For most of human history, gathering information was restricted to what a single person or group could both gather and read. Despite new technologies which made the gathering of information easier, history remained limited by its largely narrative nature. Now, with the advent of computer programs with powerful searching capabilities, this is no longer the case. However, as with all quantitative studies, this new tool comes with a cost, namely that of context. The real question, therefore, is how much raw words can truly tell a historian without personal knowledge of their environment.

In order to evaluate the advantages and disadvantages of a new tool, one must look to those that have already begun to use it, in this case 3 particular websites which delve the usefulness of quantitative analysis in the study of literature. The first of these, Google Ngram Viewer, is a tool which looks for specific words within the Google Books corpus and maps out the frequency of their use over time. Mining the Dispatch, a website chronicling the studies of Robert Nelson, scrutinizes the word cluster trends within the editions of the Richmond Daily Dispatch issued during the Civil War in order to analyze changes in social and political life. Finally, Quantitative Analysis is an article published in Science which discusses the values of quantitative analysis of literature and the new methodology of culturomics.

Through the examination of these three websites, several advantages become quite clear. First and perhaps foremost, tools of quantitative analysis allow historians to capitalize on the growing number of available sources. When making judgments based on qualitative study, there is always the risk of missing a crucial contradictory source, but with quantitative analysis this risk is greatly reduced. In addition, quantitative studies, unlike their narrative-based counterparts, are able to map large scale changes, such as those of language and the public consciousness. Finally, the massive scale of the new tools enables them to overcome one of the classic weaknesses of smaller quantitative studies. Population bias, a constant threat when using information gathered by even moderately large surveys, is almost inconceivably unlikely when the corpus being examined is as large as Google Books.

However, this is not to say that quantitative analysis is without flaws. The largest problem with raw data is that it lacks context. Without knowing what sentences, nuances, and ideas surround a particular word in a particular place, it is impossible to make complete judgments on what they mean. Useful conclusions almost always require other sources of knowledge in order to discover why a particular trend occurred, even if quantitative data makes finding the trend easier.

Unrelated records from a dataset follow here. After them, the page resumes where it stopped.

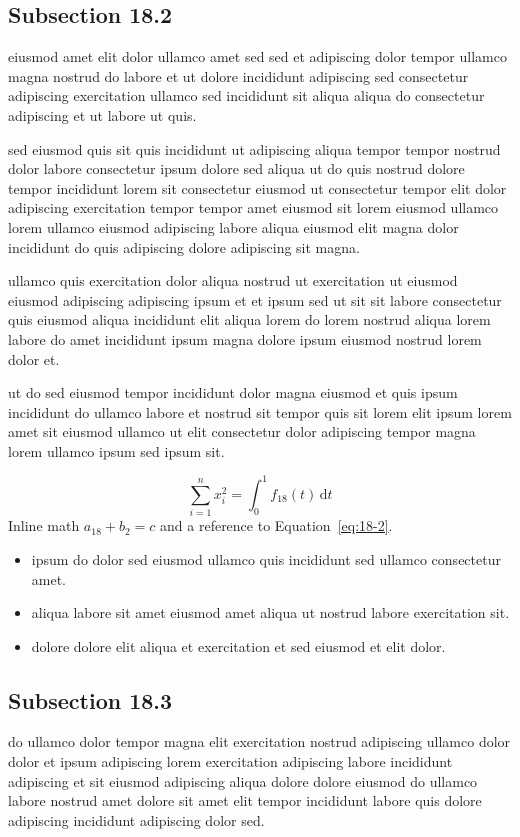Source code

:\documentclass{article}
\begin{document}
\subsection{Subsection 18.2}\label{sec:18-2}
eiusmod amet elit dolor ullamco amet sed sed et adipiscing dolor tempor ullamco magna nostrud do labore et ut dolore incididunt adipiscing sed consectetur adipiscing exercitation ullamco sed incididunt sit aliqua aliqua do consectetur adipiscing et ut labore ut quis.

sed eiusmod quis sit quis incididunt ut adipiscing aliqua tempor tempor nostrud dolor labore consectetur ipsum dolore sed aliqua ut do quis nostrud dolore tempor incididunt lorem sit consectetur eiusmod ut consectetur tempor elit dolor adipiscing exercitation tempor tempor amet eiusmod sit lorem eiusmod ullamco lorem ullamco eiusmod adipiscing labore aliqua eiusmod elit magna dolor incididunt do quis adipiscing dolore adipiscing sit magna.

ullamco quis exercitation dolor aliqua nostrud ut exercitation ut eiusmod eiusmod adipiscing adipiscing ipsum et et ipsum sed ut sit sit labore consectetur quis eiusmod aliqua incididunt elit aliqua lorem do lorem nostrud aliqua lorem labore do amet incididunt ipsum magna dolore ipsum eiusmod nostrud lorem dolor et.

ut do sed eiusmod tempor incididunt dolor magna eiusmod et quis ipsum incididunt do ullamco labore et nostrud sit tempor quis sit lorem elit ipsum lorem amet sit eiusmod ullamco ut elit consectetur dolor adipiscing tempor magna lorem ullamco ipsum sed ipsum sit.

\begin{equation}\label{eq:18-2}
  \sum_{i=1}^{n} x_i^{2} = \int_0^1 f_{18}(t)\,\mathrm{d}t
\end{equation}
Inline math $a_{18} + b_{2} = c$ and a reference to Equation~\eqref{eq:18-2}.

\begin{itemize}
  \item ipsum do dolor sed eiusmod ullamco quis incididunt sed ullamco consectetur amet.
  \item aliqua labore sit amet eiusmod amet aliqua ut nostrud labore exercitation sit.
  \item dolore dolore elit aliqua et exercitation et sed eiusmod et elit dolor.
\end{itemize}

\subsection{Subsection 18.3}\label{sec:18-3}
do ullamco dolor tempor magna elit exercitation nostrud adipiscing ullamco dolor dolor et ipsum adipiscing lorem exercitation adipiscing labore incididunt adipiscing et sit eiusmod adipiscing aliqua dolore dolore eiusmod do ullamco labore nostrud amet dolore sit amet elit tempor incididunt labore quis dolore adipiscing incididunt adipiscing dolor sed.
\end{document}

In addition, it is impossible to control for exceptions to the regular use of a given rule. Tools like Google Ngram Viewer also tell us nothing about what is being said or thought, only what finds its way into the written record. Finally, quantitative information is equally or even more dependent on the researcher’s interpretation than any other source, since the words have been extracted from the writer’s original intentions and thoughts.

In order to illustrate the advantages and disadvantages of quantitative analysis, I would like to examine two examples. First, let us look at a graph produced by Google Ngram Viewer of references to ‘Sherlock Holmes’.


This graph, while illustrative of the role of other mediums on literature when combined with additional research (the spike in the late 1920s was preceded by several movies about Sherlock Holmes), is completely unintelligible without that or similar knowledge. In addition, the graph, while seemingly significant, is incapable of proving the movies caused the spike in writing about Sherlock Holmes, as it is possible the two had a mutual cause. Another useful example is the following Ngram, which maps the usage of various terms that commonly refer to the war that occurred between 1914 and 1918.


As Quantitative Analysis discussed, N-grams can be useful in mapping out changes in language, but, as Mining the Dispatch talks about in the section on soldiers, they cannot tell us what the words refer to, as in this case it can be seen that the term ‘Great War’ came into use well before 1914.

The frequency words occur can tell us a great deal about what is being discussed, shedding insight on long term developments and taking advantage of the wealth of information now available to historians. However, words out of context are in the end just words. Especially in the study of the past, quantitative data in isolation tells only a partial story, being unable to properly evaluate the way the word is being used and the context it is being used in. Quantitative analysis is a powerful new tool in the historian’s arsenal, but it has a limited capacity without being supported by more traditional methods of research.